Evolutionary psychologists believe that status is correlated with perceived community altruism because in part it was in our evolutionary interest to prevent free riders…

we are willing to punish those who do not contribute to collective action even at a cost to us, another finding that is inconsistent with rational choice…

Thus, the very fact that we have moral impulses to support the public good is necessarily intertwined with the facdt that we have moral impulses to punish those who do not (and to punish those who do not punish those who do not, and so on)…

This instinct is especially harmful when used to punish those who are perceived not punishing free riders. This is the source of the bigotry against market economics among the do-gooders: It is believed that those who describe the positive outcomes of free enterprise are not doing their job to behave punitively toward free riders, and that therefore they, too, must be punished.

In other words, because economists do not want to punish rich people, altruists believe we must be punished.

But it’s worse than that. You can signal that you are an altruist not by engaging in altruistic acts, but simply by expressing a desire to punish others. For example, by taking away AIG bonuses, you do a great deal to signal altruism, even though the actual social gains from taking the bonuses away are miniscule (the gains may even be negative).

This topic of signaling and deception is worth some extended remarks, below.1. Tyler Cowen and Robin Hanson both think that signaling and deception are very important. If you listened to their bloggingheads and cannot remember anything about signaling and deception, then you need to listen again.

2. The most original idea that Robin Hanson has about health care expenditures is not that much spending is wasted–many other economists believe that. The original insight is his explanation for high spending, which is that we encourage the health care spending of others in order to show that we care. This hypothesis has the added bonus of helping to explain why so much of health care spending is paid for by “insurance.”

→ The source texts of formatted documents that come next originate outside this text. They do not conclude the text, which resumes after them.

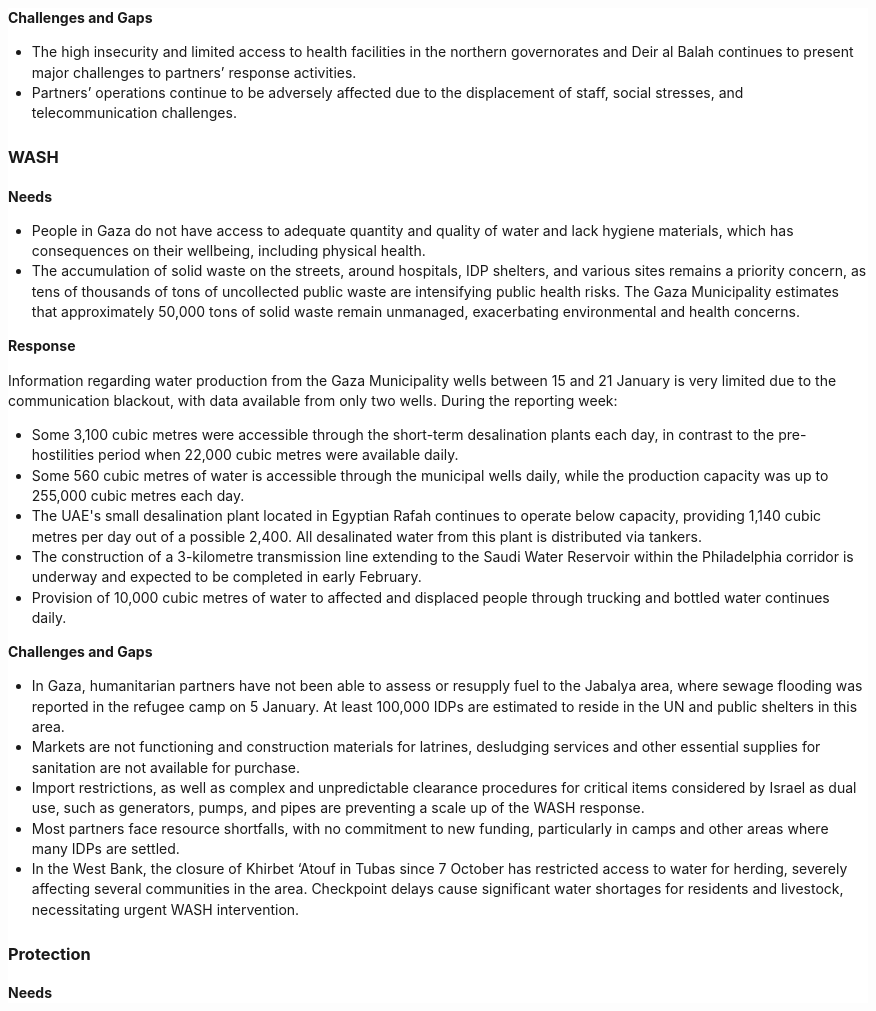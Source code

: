 **Challenges and Gaps**

* The high insecurity and limited access to health facilities in the northern governorates and Deir al Balah continues to present major challenges to partners’ response activities.
* Partners’ operations continue to be adversely affected due to the displacement of staff, social stresses, and telecommunication challenges.

### WASH

**Needs**

* People in Gaza do not have access to adequate quantity and quality of water and lack hygiene materials, which has consequences on their wellbeing, including physical health.
* The accumulation of solid waste on the streets, around hospitals, IDP shelters, and various sites remains a priority concern, as tens of thousands of tons of uncollected public waste are intensifying public health risks. The Gaza Municipality estimates that approximately 50,000 tons of solid waste remain unmanaged, exacerbating environmental and health concerns.

**Response**

Information regarding water production from the Gaza Municipality wells between 15 and 21 January is very limited due to the communication blackout, with data available from only two wells. During the reporting week:

* Some 3,100 cubic metres were accessible through the short-term desalination plants each day, in contrast to the pre-hostilities period when 22,000 cubic metres were available daily.
* Some 560 cubic metres of water is accessible through the municipal wells daily, while the production capacity was up to 255,000 cubic metres each day.
* The UAE's small desalination plant located in Egyptian Rafah continues to operate below capacity, providing 1,140 cubic metres per day out of a possible 2,400\. All desalinated water from this plant is distributed via tankers.
* The construction of a 3-kilometre transmission line extending to the Saudi Water Reservoir within the Philadelphia corridor is underway and expected to be completed in early February.
* Provision of 10,000 cubic metres of water to affected and displaced people through trucking and bottled water continues daily.

**Challenges and Gaps**

* In Gaza, humanitarian partners have not been able to assess or resupply fuel to the Jabalya area, where sewage flooding was reported in the refugee camp on 5 January. At least 100,000 IDPs are estimated to reside in the UN and public shelters in this area.
* Markets are not functioning and construction materials for latrines, desludging services and other essential supplies for sanitation are not available for purchase.
* Import restrictions, as well as complex and unpredictable clearance procedures for critical items considered by Israel as dual use, such as generators, pumps, and pipes are preventing a scale up of the WASH response.
* Most partners face resource shortfalls, with no commitment to new funding, particularly in camps and other areas where many IDPs are settled.
* In the West Bank, the closure of Khirbet ‘Atouf in Tubas since 7 October has restricted access to water for herding, severely affecting several communities in the area. Checkpoint delays cause significant water shortages for residents and livestock, necessitating urgent WASH intervention.

### Protection

**Needs**
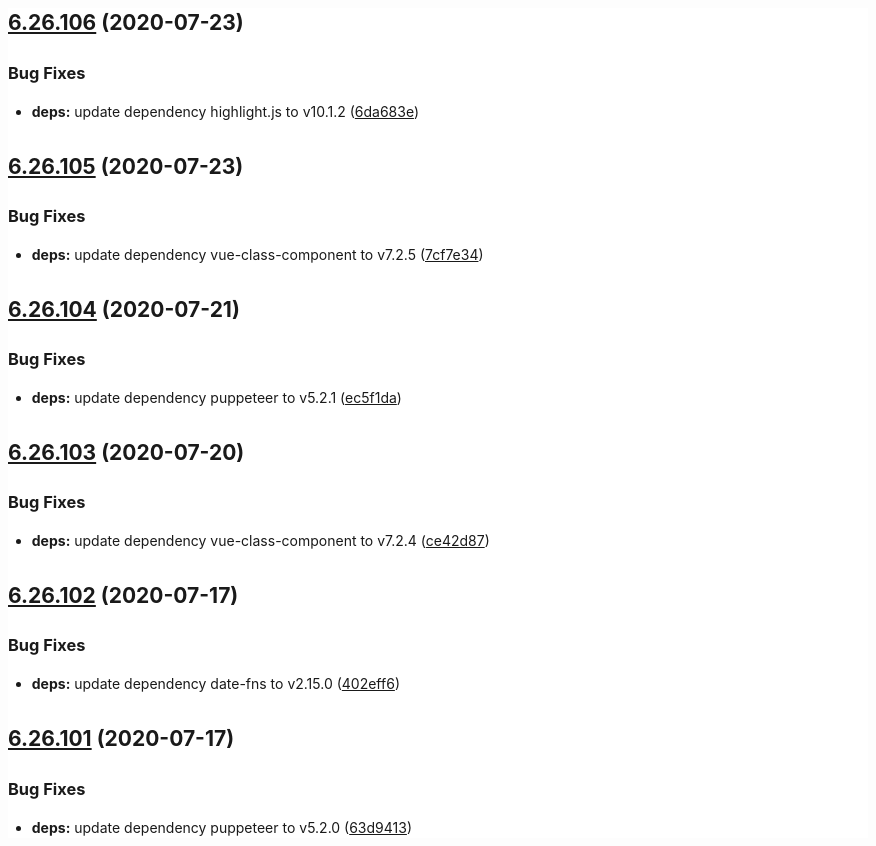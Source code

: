 ## [6.26.106](https://github.com/aquariuslt/blog/compare/v6.26.105...v6.26.106) (2020-07-23)

### Bug Fixes

- **deps:** update dependency highlight.js to v10.1.2 ([6da683e](https://github.com/aquariuslt/blog/commit/6da683edffdcb985ebf7e31ad2ea30502484b5ca))

## [6.26.105](https://github.com/aquariuslt/blog/compare/v6.26.104...v6.26.105) (2020-07-23)

### Bug Fixes

- **deps:** update dependency vue-class-component to v7.2.5 ([7cf7e34](https://github.com/aquariuslt/blog/commit/7cf7e34d77f45f477ec2f34e3c37ece9d75dc8ec))

## [6.26.104](https://github.com/aquariuslt/blog/compare/v6.26.103...v6.26.104) (2020-07-21)

### Bug Fixes

- **deps:** update dependency puppeteer to v5.2.1 ([ec5f1da](https://github.com/aquariuslt/blog/commit/ec5f1da36bcaebb4d3e6ab929ff7fc7ae64ad11b))

## [6.26.103](https://github.com/aquariuslt/blog/compare/v6.26.102...v6.26.103) (2020-07-20)

### Bug Fixes

- **deps:** update dependency vue-class-component to v7.2.4 ([ce42d87](https://github.com/aquariuslt/blog/commit/ce42d8758e5990c32fdf10ba3c8009a83b43601b))

## [6.26.102](https://github.com/aquariuslt/blog/compare/v6.26.101...v6.26.102) (2020-07-17)

### Bug Fixes

- **deps:** update dependency date-fns to v2.15.0 ([402eff6](https://github.com/aquariuslt/blog/commit/402eff6bf365970ab82669a0fa660a723ac36348))

## [6.26.101](https://github.com/aquariuslt/blog/compare/v6.26.100...v6.26.101) (2020-07-17)

### Bug Fixes

- **deps:** update dependency puppeteer to v5.2.0 ([63d9413](https://github.com/aquariuslt/blog/commit/63d9413292111490c537d498d3d423e3835d4adb))
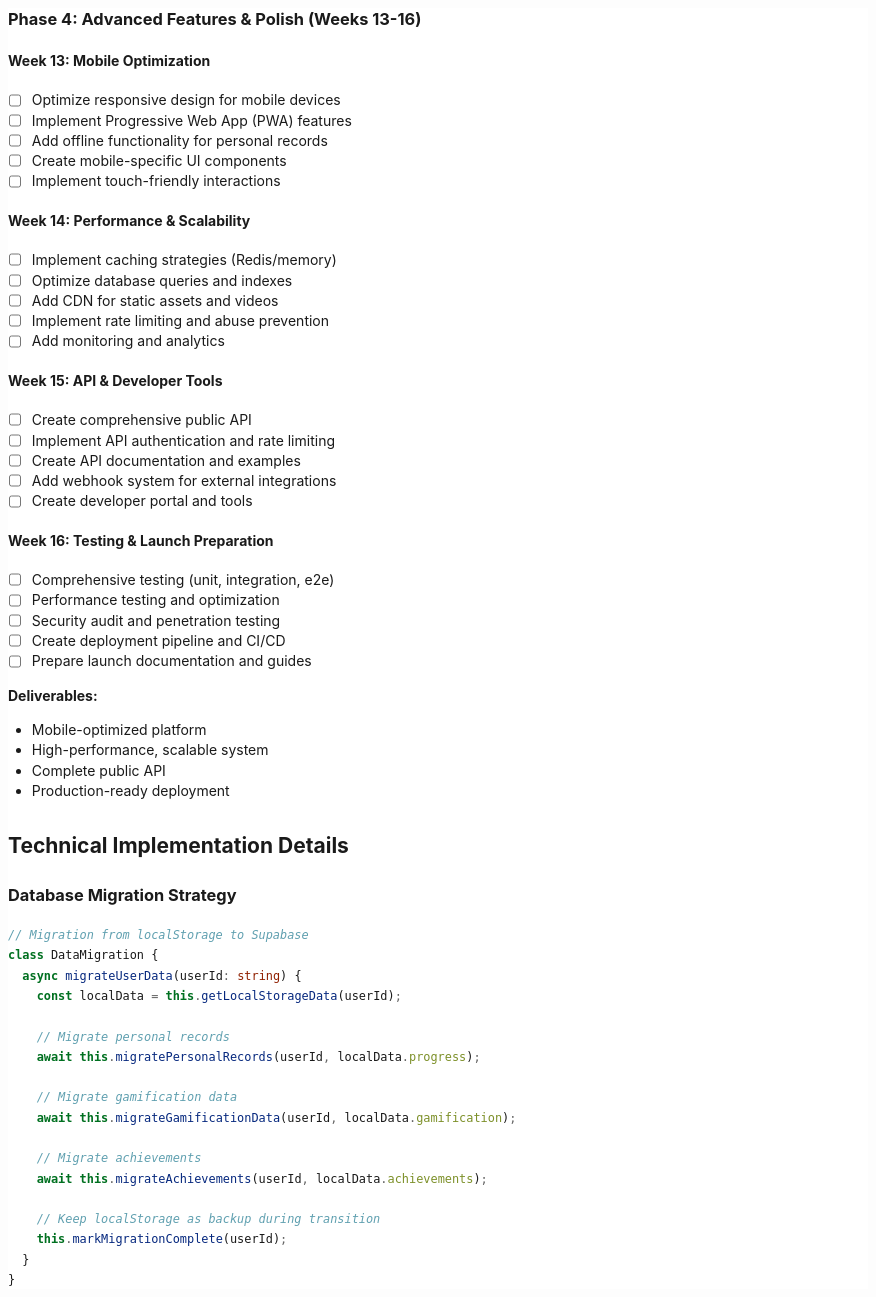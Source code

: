 ### Phase 4: Advanced Features & Polish (Weeks 13-16)

#### Week 13: Mobile Optimization
- [ ] Optimize responsive design for mobile devices
- [ ] Implement Progressive Web App (PWA) features
- [ ] Add offline functionality for personal records
- [ ] Create mobile-specific UI components
- [ ] Implement touch-friendly interactions

#### Week 14: Performance & Scalability
- [ ] Implement caching strategies (Redis/memory)
- [ ] Optimize database queries and indexes
- [ ] Add CDN for static assets and videos
- [ ] Implement rate limiting and abuse prevention
- [ ] Add monitoring and analytics

#### Week 15: API & Developer Tools
- [ ] Create comprehensive public API
- [ ] Implement API authentication and rate limiting
- [ ] Create API documentation and examples
- [ ] Add webhook system for external integrations
- [ ] Create developer portal and tools

#### Week 16: Testing & Launch Preparation
- [ ] Comprehensive testing (unit, integration, e2e)
- [ ] Performance testing and optimization
- [ ] Security audit and penetration testing
- [ ] Create deployment pipeline and CI/CD
- [ ] Prepare launch documentation and guides

**Deliverables:**
- Mobile-optimized platform
- High-performance, scalable system
- Complete public API
- Production-ready deployment

## Technical Implementation Details

### Database Migration Strategy
```typescript
// Migration from localStorage to Supabase
class DataMigration {
  async migrateUserData(userId: string) {
    const localData = this.getLocalStorageData(userId);
    
    // Migrate personal records
    await this.migratePersonalRecords(userId, localData.progress);
    
    // Migrate gamification data
    await this.migrateGamificationData(userId, localData.gamification);
    
    // Migrate achievements
    await this.migrateAchievements(userId, localData.achievements);
    
    // Keep localStorage as backup during transition
    this.markMigrationComplete(userId);
  }
}
```
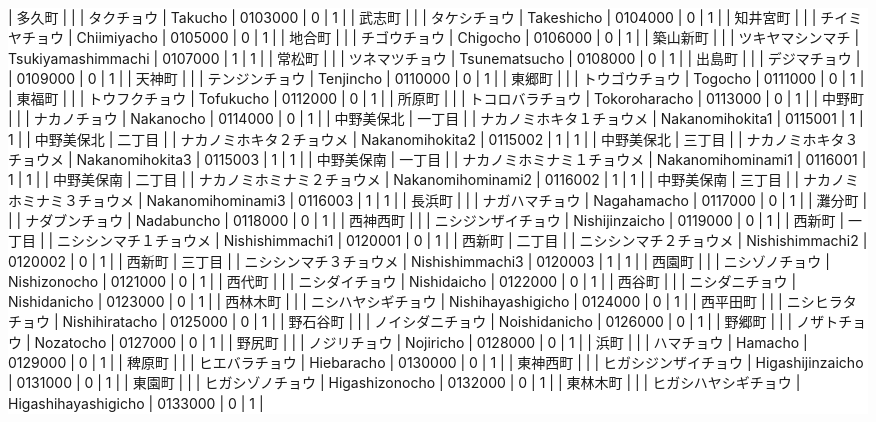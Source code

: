 | 多久町 |  |  | タクチョウ | Takucho | 0103000 | 0 | 1 |
| 武志町 |  |  | タケシチョウ | Takeshicho | 0104000 | 0 | 1 |
| 知井宮町 |  |  | チイミヤチョウ | Chiimiyacho | 0105000 | 0 | 1 |
| 地合町 |  |  | チゴウチョウ | Chigocho | 0106000 | 0 | 1 |
| 築山新町 |  |  | ツキヤマシンマチ | Tsukiyamashimmachi | 0107000 | 1 | 1 |
| 常松町 |  |  | ツネマツチョウ | Tsunematsucho | 0108000 | 0 | 1 |
| 出島町 |  |  | デジマチョウ |  | 0109000 | 0 | 1 |
| 天神町 |  |  | テンジンチョウ | Tenjincho | 0110000 | 0 | 1 |
| 東郷町 |  |  | トウゴウチョウ | Togocho | 0111000 | 0 | 1 |
| 東福町 |  |  | トウフクチョウ | Tofukucho | 0112000 | 0 | 1 |
| 所原町 |  |  | トコロバラチョウ | Tokoroharacho | 0113000 | 0 | 1 |
| 中野町 |  |  | ナカノチョウ | Nakanocho | 0114000 | 0 | 1 |
| 中野美保北 | 一丁目 |  | ナカノミホキタ１チョウメ | Nakanomihokita1 | 0115001 | 1 | 1 |
| 中野美保北 | 二丁目 |  | ナカノミホキタ２チョウメ | Nakanomihokita2 | 0115002 | 1 | 1 |
| 中野美保北 | 三丁目 |  | ナカノミホキタ３チョウメ | Nakanomihokita3 | 0115003 | 1 | 1 |
| 中野美保南 | 一丁目 |  | ナカノミホミナミ１チョウメ | Nakanomihominami1 | 0116001 | 1 | 1 |
| 中野美保南 | 二丁目 |  | ナカノミホミナミ２チョウメ | Nakanomihominami2 | 0116002 | 1 | 1 |
| 中野美保南 | 三丁目 |  | ナカノミホミナミ３チョウメ | Nakanomihominami3 | 0116003 | 1 | 1 |
| 長浜町 |  |  | ナガハマチョウ | Nagahamacho | 0117000 | 0 | 1 |
| 灘分町 |  |  | ナダブンチョウ | Nadabuncho | 0118000 | 0 | 1 |
| 西神西町 |  |  | ニシジンザイチョウ | Nishijinzaicho | 0119000 | 0 | 1 |
| 西新町 | 一丁目 |  | ニシシンマチ１チョウメ | Nishishimmachi1 | 0120001 | 0 | 1 |
| 西新町 | 二丁目 |  | ニシシンマチ２チョウメ | Nishishimmachi2 | 0120002 | 0 | 1 |
| 西新町 | 三丁目 |  | ニシシンマチ３チョウメ | Nishishimmachi3 | 0120003 | 1 | 1 |
| 西園町 |  |  | ニシゾノチョウ | Nishizonocho | 0121000 | 0 | 1 |
| 西代町 |  |  | ニシダイチョウ | Nishidaicho | 0122000 | 0 | 1 |
| 西谷町 |  |  | ニシダニチョウ | Nishidanicho | 0123000 | 0 | 1 |
| 西林木町 |  |  | ニシハヤシギチョウ | Nishihayashigicho | 0124000 | 0 | 1 |
| 西平田町 |  |  | ニシヒラタチョウ | Nishihiratacho | 0125000 | 0 | 1 |
| 野石谷町 |  |  | ノイシダニチョウ | Noishidanicho | 0126000 | 0 | 1 |
| 野郷町 |  |  | ノザトチョウ | Nozatocho | 0127000 | 0 | 1 |
| 野尻町 |  |  | ノジリチョウ | Nojiricho | 0128000 | 0 | 1 |
| 浜町 |  |  | ハマチョウ | Hamacho | 0129000 | 0 | 1 |
| 稗原町 |  |  | ヒエバラチョウ | Hiebaracho | 0130000 | 0 | 1 |
| 東神西町 |  |  | ヒガシジンザイチョウ | Higashijinzaicho | 0131000 | 0 | 1 |
| 東園町 |  |  | ヒガシゾノチョウ | Higashizonocho | 0132000 | 0 | 1 |
| 東林木町 |  |  | ヒガシハヤシギチョウ | Higashihayashigicho | 0133000 | 0 | 1 |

3. I thought that the most fascinating parts of Tyler’s Discover Your Inner Economist where the parts on self-deception. I wish that Tyler would do a whole book on deception and signaling. Alternatively, maybe I should do a book on Masonomics, and include a large chapter on the importance to Masonomists of deception and signaling.

4. I think that signaling and self-deception are in the back of Tyler’s mind in his blogging heads with Peter Singer. (Note that Singer’s debating technique is to begin by appearing to concede Tyler’s points, and then to push back. I call this the “Yes, but” approach.)

5. A reason to focus on deception and signaling is that they appear to have great evolutionary survival value. Even stupid plants have evolved powerful tools for deception and signaling, looking tasty when it is helpful and looking unappetizing when that is helpful. Animals have many behaviors that are designed to deceive–think of animals that appear more fierce than they are, for example. But in all of nature, the most powerful tool for signaling and deception is the human brain.

It is plausible that a great deal of the evolution of the brain has been to make us better players of the game of deception. Think about that.

6. A lot of mating behavior involves signaling and deception.

7. A lot of political behavior involves signaling and deception.

8. Perhaps a lot of economic behavior (think of marketing and sales) involves signaling and deception.

9. As we become wealthier, perhaps signaling and deception increase. We do not have to focus as much on meeting basic needs, so we have more energy to devote to competition for status, which is mostly a matter of signaling and deception.

10. Michael Strong suggests that altruists may be particularly inclined to punish alleged free riders. But it could be that you signal altruism by showing an inclination to punish. You don’t necessarily have to be an altruist if you want to take away AIG bonuses. You could be very selfish, but coming out against AIG bonuses is a cheap way to signal your altruism.

11. On the other hand, what is being signaled by those who are skeptical of taking away AIG bonuses?

12. I am not as comfortable as other Masonomists are with using signaling explanations. The opportunity for “just-so” stories strikes me as too great. “Counter-signaling” seems to me to take signaling completely out of the realm of testable theory and into the realm of nonfalsifiability. If a peacock growing a useless tail can be explained as a signal, then what would falsify the theory of signaling?